_Exercise aim_
Please reproduce the listing verbatim, without its images.

_Source information_
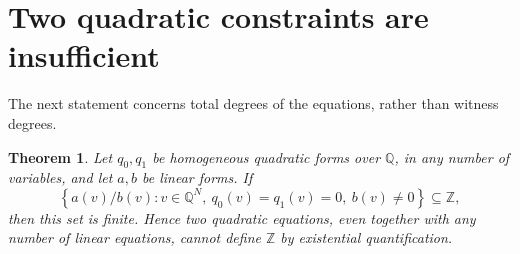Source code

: \documentclass[11pt]{article}
\newtheorem{theorem}{Theorem}[section]
\theoremstyle{remark}\newtheorem{remark}[theorem]{Remark}
\newcommand{\Q}{\mathbb Q}\newcommand{\Z}{\mathbb Z}\newcommand{\R}{\mathbb R}
\begin{document}
\section{Two quadratic constraints are insufficient}

The next statement concerns total degrees of the equations, rather than witness degrees.

\begin{theorem}\label{two-quadrics}
Let \(q_0,q_1\) be homogeneous quadratic forms over \(\Q\), in any number of variables, and let \(a,b\) be linear forms. If
\[
 \left\{a(v)/b(v):v\in\Q^N,\ q_0(v)=q_1(v)=0,\ b(v)\ne0\right\}\subseteq\Z,
\]
then this set is finite. Hence two quadratic equations, even together with any number of linear equations, cannot define \(\Z\) by existential quantification.
\end{theorem}
\end{document}
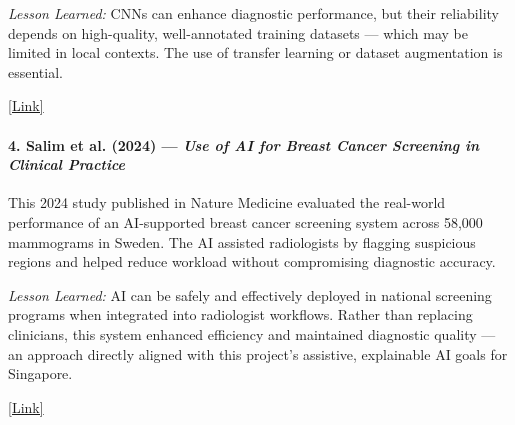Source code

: \documentclass[12pt]{article}
\begin{document}
\textit{Lesson Learned:}
CNNs can enhance diagnostic performance, but their reliability depends on high-quality, well-annotated training datasets — which may be limited in local contexts. The use of transfer learning or dataset augmentation is essential.

\href{https://pubs.rsna.org/doi/10.1148/radiol.2019182716}{[Link]}

\vspace{0.5em}

\paragraph{4. Salim et al. (2024) — \textit{Use of AI for Breast Cancer Screening in Clinical Practice}}
This 2024 study published in Nature Medicine evaluated the real-world performance of an AI-supported breast cancer screening system across 58,000 mammograms in Sweden. The AI assisted radiologists by flagging suspicious regions and helped reduce workload without compromising diagnostic accuracy.

\textit{Lesson Learned:}
AI can be safely and effectively deployed in national screening programs when integrated into radiologist workflows. Rather than replacing clinicians, this system enhanced efficiency and maintained diagnostic quality — an approach directly aligned with this project's assistive, explainable AI goals for Singapore.

\href{https://www.nature.com/articles/s41591-024-03408-6}{[Link]}
\end{document}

_Your response_
Source code

: \documentclass[11pt]{article}
\newtheorem{theorem}{Theorem}[section]
\theoremstyle{remark}\newtheorem{remark}[theorem]{Remark}
\newcommand{\Q}{\mathbb Q}\newcommand{\Z}{\mathbb Z}\newcommand{\R}{\mathbb R}
\begin{document}
\section{Two quadratic constraints are insufficient}

The next statement concerns total degrees of the equations, rather than witness degrees.

\begin{theorem}\label{two-quadrics}
Let \(q_0,q_1\) be homogeneous quadratic forms over \(\Q\), in any number of variables, and let \(a,b\) be linear forms. If
\[
 \left\{a(v)/b(v):v\in\Q^N,\ q_0(v)=q_1(v)=0,\ b(v)\ne0\right\}\subseteq\Z,
\]
then this set is finite. Hence two quadratic equations, even together with any number of linear equations, cannot define \(\Z\) by existential quantification.
\end{theorem}
\end{document}
Source code

: \documentclass[12pt]{article}
\begin{document}
\textit{Lesson Learned:}
CNNs can enhance diagnostic performance, but their reliability depends on high-quality, well-annotated training datasets — which may be limited in local contexts. The use of transfer learning or dataset augmentation is essential.

\href{https://pubs.rsna.org/doi/10.1148/radiol.2019182716}{[Link]}

\vspace{0.5em}

\paragraph{4. Salim et al. (2024) — \textit{Use of AI for Breast Cancer Screening in Clinical Practice}}
This 2024 study published in Nature Medicine evaluated the real-world performance of an AI-supported breast cancer screening system across 58,000 mammograms in Sweden. The AI assisted radiologists by flagging suspicious regions and helped reduce workload without compromising diagnostic accuracy.

\textit{Lesson Learned:}
AI can be safely and effectively deployed in national screening programs when integrated into radiologist workflows. Rather than replacing clinicians, this system enhanced efficiency and maintained diagnostic quality — an approach directly aligned with this project's assistive, explainable AI goals for Singapore.

\href{https://www.nature.com/articles/s41591-024-03408-6}{[Link]}
\end{document}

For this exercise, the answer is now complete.